The libertarian Reason Foundation recently released its annual privatization report, and it's no shocker that the section on local government is dominated by an approving analysis of Chicago's parking meter agreement. "Despite the early glitches in implementation, the city reports that parking meter operations have been steadily improving and that the
concessionaire has responded well following the transitional problems," the report says. It accepts at face value the city's contention that it received a fair market price for the system—but ignores the question of whether it was in the public's best interest to forge the deal at that time or at all.

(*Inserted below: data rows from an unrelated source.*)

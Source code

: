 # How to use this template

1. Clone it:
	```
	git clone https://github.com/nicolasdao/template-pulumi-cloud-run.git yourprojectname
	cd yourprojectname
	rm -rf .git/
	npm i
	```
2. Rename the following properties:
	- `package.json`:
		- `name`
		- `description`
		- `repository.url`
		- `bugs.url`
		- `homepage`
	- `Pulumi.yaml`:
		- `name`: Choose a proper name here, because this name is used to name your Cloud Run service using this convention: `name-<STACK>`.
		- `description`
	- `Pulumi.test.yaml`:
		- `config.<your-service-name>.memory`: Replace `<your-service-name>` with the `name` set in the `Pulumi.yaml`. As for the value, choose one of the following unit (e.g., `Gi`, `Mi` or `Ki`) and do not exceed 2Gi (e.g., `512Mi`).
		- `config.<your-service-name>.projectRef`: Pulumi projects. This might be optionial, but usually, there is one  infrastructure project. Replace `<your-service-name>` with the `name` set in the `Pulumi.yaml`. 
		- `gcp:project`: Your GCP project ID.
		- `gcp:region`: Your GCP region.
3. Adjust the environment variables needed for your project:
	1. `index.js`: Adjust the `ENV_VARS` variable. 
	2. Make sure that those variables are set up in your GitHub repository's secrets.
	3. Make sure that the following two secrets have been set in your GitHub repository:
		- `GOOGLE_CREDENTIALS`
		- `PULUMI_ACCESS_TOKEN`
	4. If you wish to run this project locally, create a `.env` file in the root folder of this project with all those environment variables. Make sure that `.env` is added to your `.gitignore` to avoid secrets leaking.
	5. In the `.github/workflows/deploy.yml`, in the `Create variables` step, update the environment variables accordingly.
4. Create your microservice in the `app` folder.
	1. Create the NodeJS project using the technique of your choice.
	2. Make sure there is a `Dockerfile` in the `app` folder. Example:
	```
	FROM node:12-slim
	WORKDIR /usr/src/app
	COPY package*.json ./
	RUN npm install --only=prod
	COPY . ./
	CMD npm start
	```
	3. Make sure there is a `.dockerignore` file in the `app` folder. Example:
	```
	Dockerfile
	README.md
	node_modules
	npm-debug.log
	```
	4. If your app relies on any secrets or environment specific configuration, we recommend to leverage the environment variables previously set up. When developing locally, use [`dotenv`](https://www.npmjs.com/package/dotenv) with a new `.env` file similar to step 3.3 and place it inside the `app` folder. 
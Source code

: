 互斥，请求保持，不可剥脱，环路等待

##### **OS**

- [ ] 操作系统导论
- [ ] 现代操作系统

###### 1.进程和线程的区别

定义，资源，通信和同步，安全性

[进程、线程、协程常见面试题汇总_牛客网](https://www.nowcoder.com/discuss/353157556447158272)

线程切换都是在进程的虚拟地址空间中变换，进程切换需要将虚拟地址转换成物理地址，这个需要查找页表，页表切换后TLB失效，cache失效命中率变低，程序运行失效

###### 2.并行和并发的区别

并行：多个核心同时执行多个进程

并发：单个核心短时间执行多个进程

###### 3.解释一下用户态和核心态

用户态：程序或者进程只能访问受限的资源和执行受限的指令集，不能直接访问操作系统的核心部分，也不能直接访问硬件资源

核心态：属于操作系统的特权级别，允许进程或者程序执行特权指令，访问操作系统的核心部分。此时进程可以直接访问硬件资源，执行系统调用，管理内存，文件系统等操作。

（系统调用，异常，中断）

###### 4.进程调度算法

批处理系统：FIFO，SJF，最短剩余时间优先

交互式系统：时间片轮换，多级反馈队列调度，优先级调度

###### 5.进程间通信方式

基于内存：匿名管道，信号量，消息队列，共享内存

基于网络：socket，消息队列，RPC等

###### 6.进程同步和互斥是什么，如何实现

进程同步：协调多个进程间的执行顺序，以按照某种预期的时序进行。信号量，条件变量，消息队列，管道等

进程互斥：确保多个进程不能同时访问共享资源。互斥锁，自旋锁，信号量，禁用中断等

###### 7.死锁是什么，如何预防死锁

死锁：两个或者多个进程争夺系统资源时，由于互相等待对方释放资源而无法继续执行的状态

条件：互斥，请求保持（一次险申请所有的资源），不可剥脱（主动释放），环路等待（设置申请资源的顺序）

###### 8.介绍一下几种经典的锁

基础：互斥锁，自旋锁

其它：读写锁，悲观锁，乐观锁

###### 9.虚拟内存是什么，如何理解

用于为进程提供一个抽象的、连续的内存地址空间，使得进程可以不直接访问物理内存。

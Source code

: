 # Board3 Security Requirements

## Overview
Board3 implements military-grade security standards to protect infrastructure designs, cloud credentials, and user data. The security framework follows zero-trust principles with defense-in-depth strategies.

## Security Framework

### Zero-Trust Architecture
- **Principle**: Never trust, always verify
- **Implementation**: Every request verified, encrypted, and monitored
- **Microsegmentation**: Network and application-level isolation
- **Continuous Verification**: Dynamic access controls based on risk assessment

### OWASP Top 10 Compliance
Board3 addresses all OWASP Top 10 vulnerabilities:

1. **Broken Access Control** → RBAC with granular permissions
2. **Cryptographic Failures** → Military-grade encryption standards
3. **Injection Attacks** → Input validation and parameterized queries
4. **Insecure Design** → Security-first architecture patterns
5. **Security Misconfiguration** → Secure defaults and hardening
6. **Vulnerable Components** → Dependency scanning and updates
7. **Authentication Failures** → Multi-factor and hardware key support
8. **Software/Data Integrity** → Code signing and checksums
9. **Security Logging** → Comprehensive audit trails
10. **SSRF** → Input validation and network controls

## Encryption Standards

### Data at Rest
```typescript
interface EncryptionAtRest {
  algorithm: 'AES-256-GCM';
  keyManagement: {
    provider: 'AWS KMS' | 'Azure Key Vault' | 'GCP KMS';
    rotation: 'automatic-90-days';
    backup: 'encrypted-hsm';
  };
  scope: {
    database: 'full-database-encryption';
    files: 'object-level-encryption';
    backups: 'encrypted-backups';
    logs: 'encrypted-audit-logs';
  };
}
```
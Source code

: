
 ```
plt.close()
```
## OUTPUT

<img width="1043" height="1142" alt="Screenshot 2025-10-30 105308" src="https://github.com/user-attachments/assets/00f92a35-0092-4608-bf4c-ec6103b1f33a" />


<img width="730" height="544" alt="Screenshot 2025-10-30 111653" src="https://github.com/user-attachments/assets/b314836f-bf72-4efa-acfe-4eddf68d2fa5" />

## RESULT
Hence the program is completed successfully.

Far more illuminating is the report's rundown of parking privatization proposals by other local governments, including Allegheny County, Pennsylvania; Pittsburgh; Philadelphia; and, most recently, Indianapolis. Without intending to do so the report highlights how the process of privatizing assets in those places is proceeding far differently than it did in Chicago. Here the Daley administration and the no-bid contractors they hired to advise them made their minds up to lease the meter system, drew up plans and took bids behind closed doors, and revealed next to nothing about the process to the public or City Council until it was nearly complete. In contrast:

* Specifics of the Allegheny County and Pittsburgh proposals were floated to the public, studied by experts whose results were shared with local legislators, and discussed and debated in the media for months. Plans still haven't been confirmed by either government.

* Before being asked to consider a lease deal, the Los Angeles City Council voted to approve a half-million-dollar contract to study meter privatization.

* Indy issued a request for proposals to wring more money out of its parking system, but a Chicago-style lease on the future was just one of several options. "Proposals ranged from technological and system overhauls to long-term leases to private sector operators," the report says.

Other cities, it notes, continue to explore privatizing services—LA has raised the possibility of outsourcing garbage collection and waste water treatment. But proposals to lease more local assets, including airports in LA and Milwaukee County, have gone nowhere because of the economic slowdown and political opposition.

The reluctance to enter into those sorts of deals may not last long, according to an article by Brendan Schlauch at the Governing magazine's Web site. The outcry in Chicago after the parking meter mess helped kill enthusiasm for long-term asset leases, but experts say the tide's turning back—experts such as Dana Levenson, Mayor Daley's former chief financial officer and the architect of Chicago's privatization spree. “The need for private capital to supplement governmental funds is very, very clear,” says Levenson, who now works for the Royal Bank of Scotland. As he knows, investors will be happy to capitalize.

But the article makes it clear that governments have learned a lesson from Chicago: don't give away the store. "Where states once signed lucrative long-term leases that ceded significant control over public assets to the private sector, tomorrow’s deals are likely to be structured in a way that more clearly has the state’s and citizens’ interests in mind," Schlauch writes. "Part of that will be tougher management standards aimed at avoiding the problems Chicago experienced after leasing its parking meters."

One possibility: instead of selling the asset off for generations, the government can hire a private firm to manage it. The payoff wouldn't be as high up front, but the government would benefit from cost savings while retaining control, paying the contractor as it meets performance requirements.

In other words, this new approach makes sure the public gets the most out of its asset and the private firm does the job it was hired to do. Kinda makes sense.